19.In view of the above, we are of the opinion that the over-ruling of the Narasimhaiah case or the Nanjundaiah case ( which were referred to in Uban-I) in Padma Sundara Rao cannot lead to the conclusion that those two decisions, dealing with the same notifications and declarations, were impliedly overruled. As noted earlier, the decision of the Full Bench, as well as the judgments in Abhey Ram, Uban-I and Uban-II constitute law under Article 141, which cannot be ignored by us. In a somewhat similar situation, when a High Court chose to ignore the decision of its Full Bench, which had been endorsed by the Supreme Court, preferring to follow a later judgment of the Supreme Court, it was held ( in Shyamaraju Hegde v. U. Venkatesha Bhat) that:
''Judicial propriety warrants that decisions of this Court must be taken as wholly binding on the High Courts. That is the necessary outcome of the tier system. We may briefly refer to the observations of the Lord Chancellor in Cassell and Co. Ltd. v.

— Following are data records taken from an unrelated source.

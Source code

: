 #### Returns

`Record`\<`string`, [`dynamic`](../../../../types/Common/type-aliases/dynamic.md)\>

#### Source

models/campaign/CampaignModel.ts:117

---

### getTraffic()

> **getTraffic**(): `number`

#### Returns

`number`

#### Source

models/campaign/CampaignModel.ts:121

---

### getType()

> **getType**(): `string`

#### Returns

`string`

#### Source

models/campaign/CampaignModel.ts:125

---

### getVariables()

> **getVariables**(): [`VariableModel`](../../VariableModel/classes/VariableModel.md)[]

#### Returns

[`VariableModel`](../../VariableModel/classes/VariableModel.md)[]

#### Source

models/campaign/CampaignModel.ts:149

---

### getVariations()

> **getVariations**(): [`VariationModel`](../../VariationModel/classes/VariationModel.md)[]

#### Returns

Broom 1972 (1) All ER 801, where the Lord Chancellor administered a warning by saying:
''... I hope it will never be necessary to say so again, that, in the hierarchical system of courts which exists in this country, it is necessary for each lower tier, including the Court of Appeal, to accept loyally the decisions of the higher tiers.''
This has been approved by this Court on more than one occasion. Added to the above is the provision of Article 141 of the Constitution which unequivocally states that the law declared by this Court shall be binding on all courts within the territory of India. In the facts and circumstances of the case, the High Court should not have taken onto itself, the responsibility of saying that its earlier Full Bench judgment based upon a decision of this Court in the circumstances indicated above had lost its binging authority in view of two other judgments rendered in different situations and setting.''
20.For the same reasons, we do not agree with the contention that the declaration in Balak Ram-II amounted to judgment ''in rem'' and enured in favor of the petitioners.
21.As a result of the foregoing discussion, we dismiss these writ petitions.
22.Rule discharged. All interim orders made during pendancy of these petitions stand vacated. No costs.